*** RECORDS PROVIDED ***

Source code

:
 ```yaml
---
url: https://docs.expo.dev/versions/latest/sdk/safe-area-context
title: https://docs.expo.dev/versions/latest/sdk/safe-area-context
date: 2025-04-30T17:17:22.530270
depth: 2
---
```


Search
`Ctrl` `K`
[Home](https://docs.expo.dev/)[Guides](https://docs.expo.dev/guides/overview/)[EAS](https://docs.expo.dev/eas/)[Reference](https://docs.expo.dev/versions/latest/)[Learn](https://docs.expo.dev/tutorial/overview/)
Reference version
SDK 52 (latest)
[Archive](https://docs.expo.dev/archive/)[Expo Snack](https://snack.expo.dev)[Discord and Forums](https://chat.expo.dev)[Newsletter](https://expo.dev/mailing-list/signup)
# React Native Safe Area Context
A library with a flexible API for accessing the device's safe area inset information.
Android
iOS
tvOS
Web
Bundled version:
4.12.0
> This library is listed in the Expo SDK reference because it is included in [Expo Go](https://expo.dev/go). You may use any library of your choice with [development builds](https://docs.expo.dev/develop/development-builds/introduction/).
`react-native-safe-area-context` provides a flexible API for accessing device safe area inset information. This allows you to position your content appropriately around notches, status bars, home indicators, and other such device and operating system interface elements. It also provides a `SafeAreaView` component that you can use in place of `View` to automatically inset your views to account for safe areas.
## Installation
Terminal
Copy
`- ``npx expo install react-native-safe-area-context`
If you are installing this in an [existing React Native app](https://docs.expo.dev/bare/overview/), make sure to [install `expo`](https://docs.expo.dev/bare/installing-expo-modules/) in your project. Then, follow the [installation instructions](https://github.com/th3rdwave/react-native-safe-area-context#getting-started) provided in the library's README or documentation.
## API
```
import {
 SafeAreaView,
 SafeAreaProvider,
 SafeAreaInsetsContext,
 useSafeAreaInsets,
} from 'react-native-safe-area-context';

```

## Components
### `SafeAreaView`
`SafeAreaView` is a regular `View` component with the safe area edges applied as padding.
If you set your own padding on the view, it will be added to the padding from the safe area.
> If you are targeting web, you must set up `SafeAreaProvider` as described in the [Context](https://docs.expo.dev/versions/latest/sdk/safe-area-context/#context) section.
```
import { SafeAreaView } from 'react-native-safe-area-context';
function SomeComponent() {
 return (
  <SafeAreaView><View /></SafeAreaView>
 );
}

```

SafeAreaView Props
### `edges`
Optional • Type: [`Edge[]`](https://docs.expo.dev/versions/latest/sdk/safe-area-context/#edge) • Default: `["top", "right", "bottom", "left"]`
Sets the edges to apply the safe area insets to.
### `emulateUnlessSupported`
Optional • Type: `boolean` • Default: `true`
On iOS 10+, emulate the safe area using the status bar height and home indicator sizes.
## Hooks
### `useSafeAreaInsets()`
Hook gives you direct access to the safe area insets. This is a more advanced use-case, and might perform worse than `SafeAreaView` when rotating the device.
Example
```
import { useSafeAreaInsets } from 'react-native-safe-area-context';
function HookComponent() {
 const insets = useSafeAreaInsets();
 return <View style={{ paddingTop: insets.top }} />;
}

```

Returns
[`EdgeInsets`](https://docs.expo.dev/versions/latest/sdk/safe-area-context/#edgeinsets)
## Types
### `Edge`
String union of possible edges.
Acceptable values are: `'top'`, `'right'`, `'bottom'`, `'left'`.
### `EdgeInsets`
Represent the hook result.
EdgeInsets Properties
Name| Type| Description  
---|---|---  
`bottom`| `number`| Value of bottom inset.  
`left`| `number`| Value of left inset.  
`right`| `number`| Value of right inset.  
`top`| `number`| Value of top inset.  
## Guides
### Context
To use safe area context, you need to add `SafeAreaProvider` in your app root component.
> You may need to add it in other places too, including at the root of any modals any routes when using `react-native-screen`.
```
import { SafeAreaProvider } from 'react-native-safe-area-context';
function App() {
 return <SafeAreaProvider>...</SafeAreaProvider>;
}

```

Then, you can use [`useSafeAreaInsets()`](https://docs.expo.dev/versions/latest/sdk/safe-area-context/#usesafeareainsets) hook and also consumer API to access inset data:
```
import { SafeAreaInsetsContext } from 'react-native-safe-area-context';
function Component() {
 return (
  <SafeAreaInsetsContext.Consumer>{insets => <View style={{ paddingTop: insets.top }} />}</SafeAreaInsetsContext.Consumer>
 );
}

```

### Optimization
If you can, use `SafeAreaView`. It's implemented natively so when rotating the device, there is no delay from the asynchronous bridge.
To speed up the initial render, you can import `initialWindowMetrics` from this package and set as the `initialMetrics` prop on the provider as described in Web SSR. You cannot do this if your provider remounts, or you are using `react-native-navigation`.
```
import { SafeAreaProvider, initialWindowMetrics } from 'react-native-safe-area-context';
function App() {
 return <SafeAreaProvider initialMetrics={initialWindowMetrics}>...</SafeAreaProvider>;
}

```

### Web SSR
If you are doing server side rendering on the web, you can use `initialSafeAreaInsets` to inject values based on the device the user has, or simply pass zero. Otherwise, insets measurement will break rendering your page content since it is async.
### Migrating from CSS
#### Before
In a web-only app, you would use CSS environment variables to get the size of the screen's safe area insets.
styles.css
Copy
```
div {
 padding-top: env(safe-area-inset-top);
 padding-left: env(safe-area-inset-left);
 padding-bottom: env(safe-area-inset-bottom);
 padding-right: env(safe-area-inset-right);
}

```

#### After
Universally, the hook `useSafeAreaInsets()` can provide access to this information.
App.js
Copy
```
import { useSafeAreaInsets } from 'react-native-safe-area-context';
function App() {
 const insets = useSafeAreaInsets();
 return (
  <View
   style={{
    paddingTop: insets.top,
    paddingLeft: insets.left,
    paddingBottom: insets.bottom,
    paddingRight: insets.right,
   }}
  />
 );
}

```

*** End of RECORDS PROVIDED ***

> YOUR OBJECTIVE:
Within the records above, count the lines that include the string "edges"; state the number and nothing else.

> RESPONSE BELOW:
4